▶ Records from a dataset

* * * * * * *

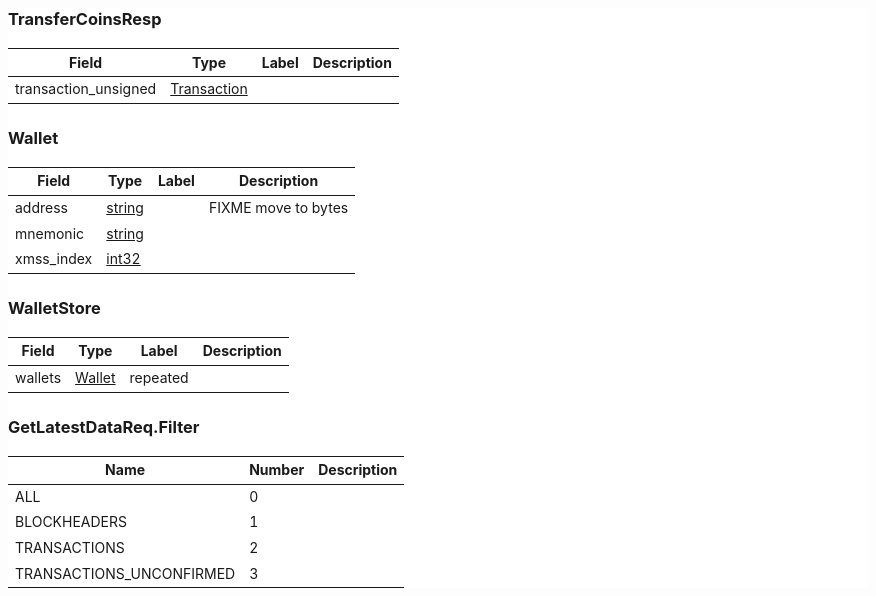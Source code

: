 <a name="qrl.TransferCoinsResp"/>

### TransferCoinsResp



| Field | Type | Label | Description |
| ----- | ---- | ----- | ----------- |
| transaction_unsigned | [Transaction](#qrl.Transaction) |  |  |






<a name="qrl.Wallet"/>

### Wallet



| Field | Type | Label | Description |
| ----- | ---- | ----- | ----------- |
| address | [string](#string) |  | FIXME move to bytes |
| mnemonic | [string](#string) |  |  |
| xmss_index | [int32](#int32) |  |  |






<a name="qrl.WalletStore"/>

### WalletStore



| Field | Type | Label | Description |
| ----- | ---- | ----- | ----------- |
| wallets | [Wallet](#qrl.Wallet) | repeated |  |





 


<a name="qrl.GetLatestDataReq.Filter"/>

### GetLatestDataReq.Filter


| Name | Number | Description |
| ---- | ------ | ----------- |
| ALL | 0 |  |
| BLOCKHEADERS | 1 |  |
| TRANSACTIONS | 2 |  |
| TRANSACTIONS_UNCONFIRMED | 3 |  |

* * * * * * *

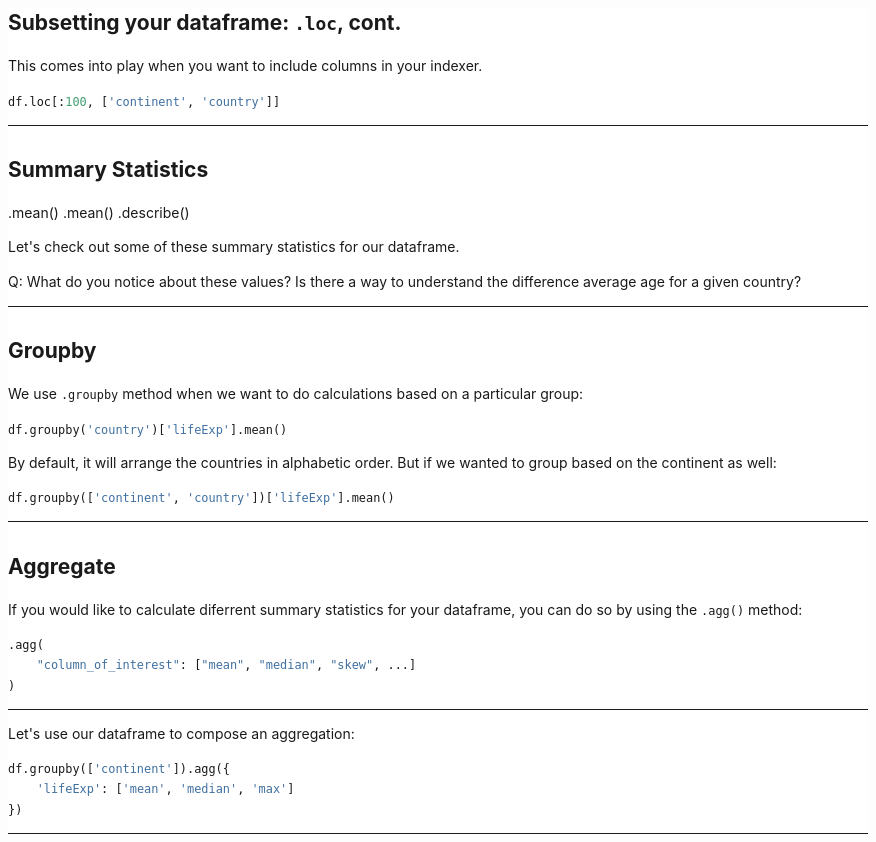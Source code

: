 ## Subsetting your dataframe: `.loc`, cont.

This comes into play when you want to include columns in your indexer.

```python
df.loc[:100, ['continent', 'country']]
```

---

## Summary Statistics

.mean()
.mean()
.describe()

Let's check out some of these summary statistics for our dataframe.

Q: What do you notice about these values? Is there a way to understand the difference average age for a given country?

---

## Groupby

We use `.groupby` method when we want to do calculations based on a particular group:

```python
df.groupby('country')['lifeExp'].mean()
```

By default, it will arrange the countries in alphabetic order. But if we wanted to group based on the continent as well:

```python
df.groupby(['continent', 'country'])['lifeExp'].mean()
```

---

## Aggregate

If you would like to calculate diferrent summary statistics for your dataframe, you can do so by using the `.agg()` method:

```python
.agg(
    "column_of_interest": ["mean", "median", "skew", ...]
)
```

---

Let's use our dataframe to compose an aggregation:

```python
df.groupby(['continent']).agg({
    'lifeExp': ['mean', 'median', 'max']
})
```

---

* * * * * * *

Taking the entries above, write out exactly each line from the one holding "transaction_unsigned | [Transaction](#qrl.Transaction)" to the one holding "TRANSACTIONS_UNCONFIRMED | 3", both included, and stop there.

▶ Solution below
| transaction_unsigned | [Transaction](#qrl.Transaction) |  |  |






<a name="qrl.Wallet"/>

### Wallet



| Field | Type | Label | Description |
| ----- | ---- | ----- | ----------- |
| address | [string](#string) |  | FIXME move to bytes |
| mnemonic | [string](#string) |  |  |
| xmss_index | [int32](#int32) |  |  |






<a name="qrl.WalletStore"/>

### WalletStore



| Field | Type | Label | Description |
| ----- | ---- | ----- | ----------- |
| wallets | [Wallet](#qrl.Wallet) | repeated |  |





 


<a name="qrl.GetLatestDataReq.Filter"/>

### GetLatestDataReq.Filter


| Name | Number | Description |
| ---- | ------ | ----------- |
| ALL | 0 |  |
| BLOCKHEADERS | 1 |  |
| TRANSACTIONS | 2 |  |
| TRANSACTIONS_UNCONFIRMED | 3 |  |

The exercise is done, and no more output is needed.